Je me qualifierais plus comme une ambivertie… à mi-chemin entre les deux.
Une fois nos plateaux en main, nous nous dirigeâmes vers une table à quatre, quand soudain le brouhaha habituel s’intensifia.
— Lenny ! hurla une personne à l’autre bout de la salle. Viens manger avec nous !
Brenda me toucha alors avec le coude :
— Regarde ! Quand on parle du loup…
— …On en voit la queue ! acheva Dorine en pouffant.
Je décidai de ne pas me retourner. Ce Lenny avait assez d’admirateurs comme ça !
— Je suis là pour vous surveiller, pas pour manger les mioches ! répliqua-t-il d’une voix très grave et enjouée.
Je serrai les dents.
“Typique d’une voix de séducteur de seconde zone !”, pensai-je.
J’avais une faim de loup ! Je reportai mon attention sur mon plateau.
Je pris une grosse bouchée de la crêpe aux champignons qui était en entrée.
Qu’est-ce que j’adorais les champignons !

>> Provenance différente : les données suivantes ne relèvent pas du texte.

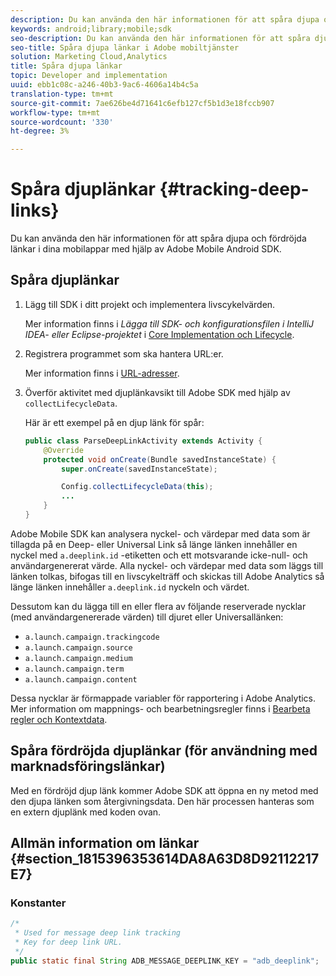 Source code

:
 ```yaml
---
description: Du kan använda den här informationen för att spåra djupa och fördröjda länkar i dina mobilappar med hjälp av Adobe Mobile Android SDK.
keywords: android;library;mobile;sdk
seo-description: Du kan använda den här informationen för att spåra djupa och fördröjda länkar i dina mobilappar med hjälp av Adobe Mobile Android SDK.
seo-title: Spåra djupa länkar i Adobe mobiltjänster
solution: Marketing Cloud,Analytics
title: Spåra djupa länkar
topic: Developer and implementation
uuid: ebb1c08c-a246-40b3-9ac6-4606a14b4c5a
translation-type: tm+mt
source-git-commit: 7ae626be4d71641c6efb127cf5b1d3e18fccb907
workflow-type: tm+mt
source-wordcount: '330'
ht-degree: 3%

---
```



# Spåra djuplänkar {#tracking-deep-links}

Du kan använda den här informationen för att spåra djupa och fördröjda länkar i dina mobilappar med hjälp av Adobe Mobile Android SDK.

## Spåra djuplänkar

1. Lägg till SDK i ditt projekt och implementera livscykelvärden.

   Mer information finns i *Lägga till SDK- och konfigurationsfilen i IntelliJ IDEA- eller Eclipse-projektet* i [Core Implementation och Lifecycle](/help/android/getting-started/dev-qs.md).

1. Registrera programmet som ska hantera URL:er.

   Mer information finns i [URL-adresser](https://developer.android.com/training/basics/intents/filters.html).
1. Överför aktivitet med djuplänkavsikt till Adobe SDK med hjälp av `collectLifecycleData`.

   Här är ett exempel på en djup länk för spår:

   ```java
   public class ParseDeepLinkActivity extends Activity { 
       @Override 
       protected void onCreate(Bundle savedInstanceState) { 
           super.onCreate(savedInstanceState); 
   
           Config.collectLifecycleData(this); 
           ... 
       } 
   }
   ```

Adobe Mobile SDK kan analysera nyckel- och värdepar med data som är tillagda på en Deep- eller Universal Link så länge länken innehåller en nyckel med `a.deeplink.id` -etiketten och ett motsvarande icke-null- och användargenererat värde. Alla nyckel- och värdepar med data som läggs till länken tolkas, bifogas till en livscykelträff och skickas till Adobe Analytics så länge länken innehåller `a.deeplink.id` nyckeln och värdet.

Dessutom kan du lägga till en eller flera av följande reserverade nycklar (med användargenererade värden) till djuret eller Universallänken:

* `a.launch.campaign.trackingcode`
* `a.launch.campaign.source`
* `a.launch.campaign.medium`
* `a.launch.campaign.term`
* `a.launch.campaign.content`

Dessa nycklar är förmappade variabler för rapportering i Adobe Analytics. Mer information om mappnings- och bearbetningsregler finns i [Bearbeta regler och Kontextdata](https://docs.adobe.com/content/help/en/analytics/admin/admin-tools/processing-rules/processing-rules.html).

## Spåra fördröjda djuplänkar (för användning med marknadsföringslänkar)

Med en fördröjd djup länk kommer Adobe SDK att öppna en ny metod med den djupa länken som återgivningsdata. Den här processen hanteras som en extern djuplänk med koden ovan.

## Allmän information om länkar {#section_1815396353614DA8A63D8D92112217E7}

### Konstanter

```java
/* 
 * Used for message deep link tracking
 * Key for deep link URL. 
 */
public static final String ADB_MESSAGE_DEEPLINK_KEY = "adb_deeplink";
```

Les filles avaient maintenant changé de conversation (enfin !) et elles s’étaient attaquées à l’épineux sujet du pantalon patte d’eph. Était-ce encore ou pas à la mode ? Comment le recycler s’il ne l’était plus ?
Que des questions existentielles en quelque sorte !

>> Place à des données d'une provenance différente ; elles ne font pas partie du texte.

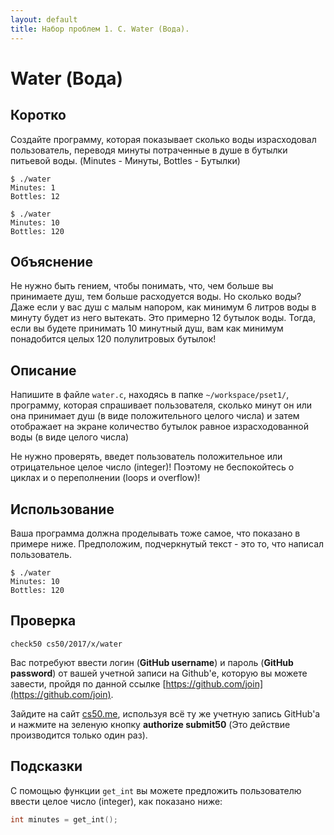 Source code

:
 ```yaml
---
layout: default
title: Набор проблем 1. C. Water (Вода).
---
```

# Water (Вода)

## Коротко

Создайте программу, которая показывает сколько воды израсходовал пользователь, переводя минуты потраченные в душе в бутылки питьевой воды. (Minutes - Минуты, Bottles - Бутылки)
```
$ ./water
Minutes: 1
Bottles: 12

$ ./water
Minutes: 10
Bottles: 120
```
## Объяснение

Не нужно быть гением, чтобы понимать, что, чем больше вы принимаете душ, тем больше расходуется воды. Но сколько воды? Даже если у вас душ с малым напором, как минимум 6 литров воды в минуту будет из него вытекать. Это примерно 12 бутылок воды. Тогда, если вы будете принимать 10 минутный душ, вам как минимум понадобится целых 120 полулитровых бутылок!

## Описание

Напишите в файле `water.c`, находясь в папке `~/workspace/pset1/`, программу, которая спрашивает пользователя, сколько минут он или она принимает душ (в виде положительного целого числа) и затем отображает на экране количество бутылок равное израсходованной воды (в виде целого числа)

Не нужно проверять, введет пользователь положительное или отрицательное целое число (integer)! Поэтому не беспокойтесь о циклах и о переполнении (loops и overflow)!

## Использование

Ваша программа должна проделывать тоже самое, что показано в примере ниже. Предположим, подчеркнутый текст - это то, что написал пользователь.
```
$ ./water
Minutes: 10
Bottles: 120
```
## Проверка
```
check50 cs50/2017/x/water
```
Вас потребуют ввести логин (**GitHub username**) и пароль (**GitHub password**) от вашей учетной записи на Github'е, которую вы можете завести, пройдя по данной ссылке [https://github.com/join](https://github.com/join).

Зайдите на сайт [cs50.me](https://cs50.me/), используя всё ту же учетную запись GitHub'а и нажмите на зеленую кнопку **authorize submit50** (Это действие производится только один раз).

## Подсказки

С помощью функции `get_int` вы можете предложить пользователю ввести целое число (integer), как показано ниже:
```c
int minutes = get_int();
``` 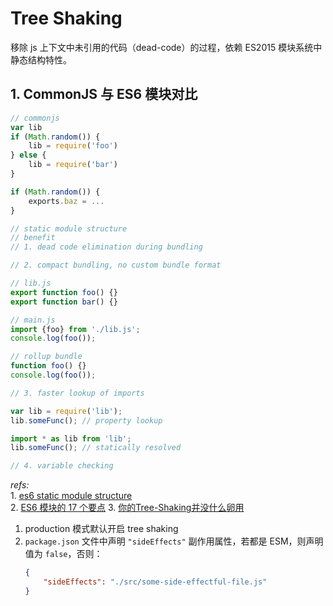 # Tree Shaking

移除 js 上下文中未引用的代码（dead-code）的过程，依赖 ES2015 模块系统中静态结构特性。

## 1. CommonJS 与 ES6 模块对比

```javascript
// commonjs
var lib
if (Math.random()) {
    lib = require('foo')
} else {
    lib = require('bar')
}

if (Math.random()) {
    exports.baz = ...
}

// static module structure
// benefit
// 1. dead code elimination during bundling

// 2. compact bundling, no custom bundle format

// lib.js
export function foo() {}
export function bar() {}

// main.js
import {foo} from './lib.js';
console.log(foo());

// rollup bundle
function foo() {}
console.log(foo());

// 3. faster lookup of imports

var lib = require('lib');
lib.someFunc(); // property lookup

import * as lib from 'lib';
lib.someFunc(); // statically resolved

// 4. variable checking
```

*refs:*  
    1. [es6 static module structure](https://exploringjs.com/es6/ch_modules.html#static-module-structure)  
    2. [ES6 模块的 17 个要点](https://robinchen.me/tech/2016/11/05/tech-es6-modules.html)
    3. [你的Tree-Shaking并没什么卵用](https://zhuanlan.zhihu.com/p/32831172)

1. production 模式默认开启 tree shaking
2. `package.json` 文件中声明 `"sideEffects"` 副作用属性，若都是 ESM，则声明值为 `false`，否则：
    ```json
    {
        "sideEffects": "./src/some-side-effectful-file.js"
    }
    ```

J’étais toujours plongée dans ma nourriture quand je sentis une présence à mes côtés. Les filles avaient également cessé de parler.

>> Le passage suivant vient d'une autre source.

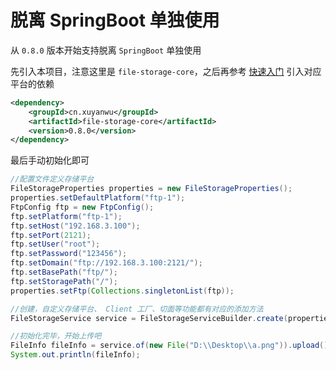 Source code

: # 脱离 SpringBoot 单独使用

从 `0.8.0` 版本开始支持脱离 `SpringBoot` 单独使用

先引入本项目，注意这里是 `file-storage-core`，之后再参考 [快速入门](快速入门) 引入对应平台的依赖

```xml
<dependency>
    <groupId>cn.xuyanwu</groupId>
    <artifactId>file-storage-core</artifactId>
    <version>0.8.0</version>
</dependency>
```

最后手动初始化即可

```java
//配置文件定义存储平台
FileStorageProperties properties = new FileStorageProperties();
properties.setDefaultPlatform("ftp-1");
FtpConfig ftp = new FtpConfig();
ftp.setPlatform("ftp-1");
ftp.setHost("192.168.3.100");
ftp.setPort(2121);
ftp.setUser("root");
ftp.setPassword("123456");
ftp.setDomain("ftp://192.168.3.100:2121/");
ftp.setBasePath("ftp/");
ftp.setStoragePath("/");
properties.setFtp(Collections.singletonList(ftp));

//创建，自定义存储平台、 Client 工厂、切面等功能都有对应的添加方法
FileStorageService service = FileStorageServiceBuilder.create(properties).useDefault().build();

//初始化完毕，开始上传吧
FileInfo fileInfo = service.of(new File("D:\\Desktop\\a.png")).upload();
System.out.println(fileInfo);
```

La bouche toujours pleine, je levai lentement la tête. Vu la hauteur du personnage, j’avais le cou complètement cassé.
Mais qui donc était ce géant ?
— Mesdemoiselles, tout se passe bien pour vous ?
En entendant la voix, je compris aussitôt de qui il s’agissait. Je baissai à nouveau ma tête dans mon assiette.
Les autres filles répondirent en choeur “Ouiiii Monsieur !”.
Ce qui fit apparemment rire l’intéressé.
— Ne vous inquiétez pas ! Vous pouvez m’appeler Lenny. Je suis votre nouveau surveillant et si jamais vous avez besoin de quelque chose, n’hésitez surtout pas, expliqua-t-il de cette même voix de playboy. Vous me trouverez au bureau des surveillants ou dans la cour.
— Merci Lenny !
La réponse toujours en chœur.
Alors qu’il s’éloignait de notre table pour une autre, je levai lentement les yeux pour le regarder.
Un grand brun avec un jean un peu taille basse et un t-shirt noir tout simple qui dessinait effectivement des épaules carrées.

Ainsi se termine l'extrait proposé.